[Opening Exercise input section]

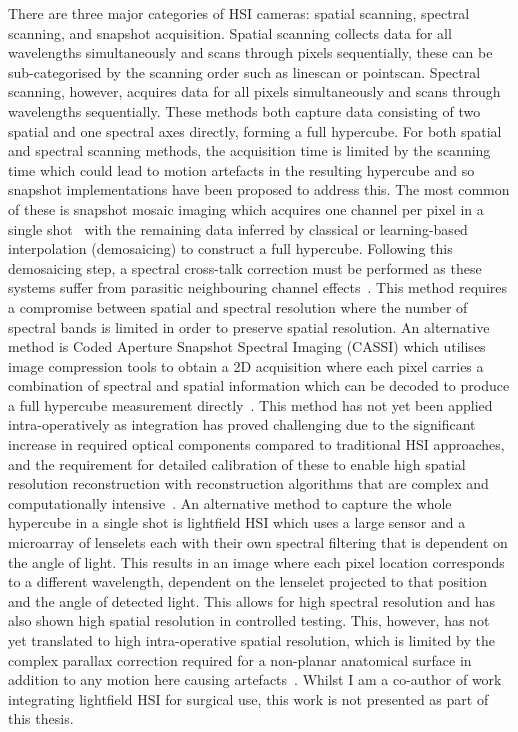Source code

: There are three major categories of HSI cameras: spatial scanning, spectral scanning, and snapshot acquisition. Spatial scanning collects data for all wavelengths simultaneously and scans through pixels sequentially, these can be sub-categorised by the scanning order such as linescan or pointscan. Spectral scanning, however, acquires data for all pixels simultaneously and scans through wavelengths sequentially. These methods both capture data consisting of two spatial and one spectral axes directly, forming a full hypercube. For both spatial and spectral scanning methods, the acquisition time is limited by the scanning time which could lead to motion artefacts in the resulting hypercube and so snapshot implementations have been proposed to address this. The most common of these is snapshot mosaic imaging which acquires one channel per pixel in a single shot~\citep{Geelen2014} with the remaining data inferred by classical or learning-based~\citep{Li2021} interpolation (demosaicing) to construct a full hypercube. Following this demosaicing step, a spectral cross-talk correction must be performed as these systems suffer from parasitic neighbouring channel effects~\citep{Pichette2017}. This method requires a compromise between spatial and spectral resolution where the number of spectral bands is limited in order to preserve spatial resolution. An alternative method is Coded Aperture Snapshot Spectral Imaging (CASSI) which utilises image compression tools to obtain a 2D acquisition where each pixel carries a combination of spectral and spatial information which can be decoded to produce a full hypercube measurement directly~\citep{Song2022, Eldar2009}. This method has not yet been applied intra-operatively as integration has proved challenging due to the significant increase in required optical components compared to traditional HSI approaches, and the requirement for detailed calibration of these to enable high spatial resolution reconstruction with reconstruction algorithms that are complex and computationally intensive~\citep{Song2022}. An alternative method to capture the whole hypercube in a single shot is lightfield HSI which uses a large sensor and a microarray of lenselets each with their own spectral filtering that is dependent on the angle of light. This results in an image where each pixel location corresponds to a different wavelength, dependent on the lenselet projected to that position and the angle of detected light. This allows for high spectral resolution and has also shown high spatial resolution in controlled testing. This, however, has not yet translated to high intra-operative spatial resolution, which is limited by the complex parallax correction required for a non-planar anatomical surface in addition to any motion here causing artefacts~\citep{MacCormac2023}. Whilst I am a co-author of work integrating lightfield HSI for surgical use, this work is not presented as part of this thesis. 

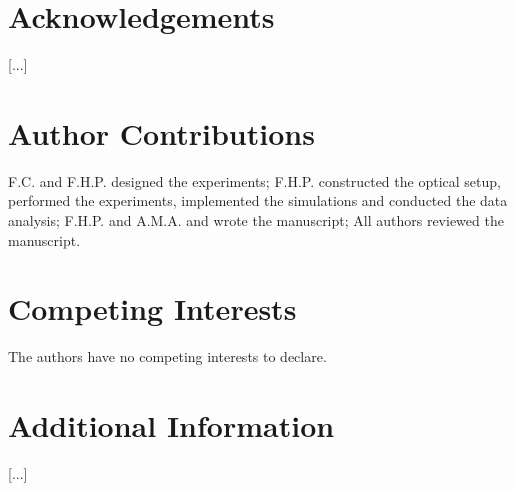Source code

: \documentclass[10pt]{article}
\begin{document}
\begin{multicols}{2}






\printbibliography

\section*{Acknowledgements}
[...]

\section*{Author Contributions}
F.C. and F.H.P. designed the experiments; 
F.H.P. constructed the optical setup, performed the experiments, implemented the simulations and conducted the data analysis; 
F.H.P. and A.M.A. and wrote the manuscript; 
All authors reviewed the manuscript.

\section*{Competing Interests}
The authors have no competing interests to declare. 

\section*{Additional Information}
[...]












\end{multicols}
\end{document}
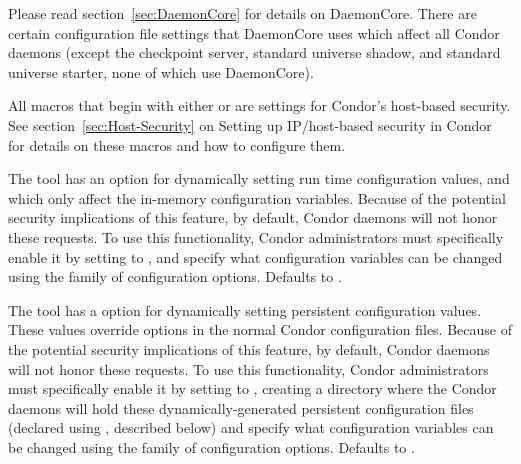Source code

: Please read section~\ref{sec:DaemonCore} for details
on DaemonCore.  There are certain configuration file settings that
DaemonCore uses which affect all Condor daemons (except the checkpoint
server, standard universe shadow, and standard universe starter, none of
which use DaemonCore).
\begin{description}

\label{param:HostAllow}
\item[\Macro{HOSTALLOW\Dots}]
  All macros that begin with either  or
   are settings for Condor's host-based security.
  See section~\ref{sec:Host-Security} on Setting up
  IP/host-based security in Condor for details on these
  macros and how to configure them.

\label{param:EnableRuntimeConfig}
\item[\Macro{ENABLE\_RUNTIME\_CONFIG}]
  The  tool has an option  for
  dynamically setting run time configuration values, and which only affect
  the in-memory configuration variables.
  Because of the potential security implications of this feature, by
  default, Condor daemons will not honor these requests.
  To use this functionality, Condor administrators must specifically
  enable it by setting  to , and
  specify what configuration variables can be changed using the
   family of configuration options.
  Defaults to .

\label{param:EnablePersistentConfig}
\item[\Macro{ENABLE\_PERSISTENT\_CONFIG}]
  The  tool has a  option for
  dynamically setting persistent configuration values.
  These values override options in the normal Condor configuration
  files.
  Because of the potential security implications of this feature, by
  default, Condor daemons will not honor these requests.
  To use this functionality, Condor administrators must specifically
  enable it by setting  to ,
  creating a directory where the Condor daemons will hold these
  dynamically-generated persistent configuration files (declared using
  , described below) and specify what
  configuration variables can be changed using the
   family of configuration options.
  Defaults to .


\end{description}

[Closing Exercise input section]

### What needs to be done:
Every line with the string "authors" in the material should be returned.

### Expected answer:
All authors reviewed the manuscript.
The authors have no competing interests to declare. 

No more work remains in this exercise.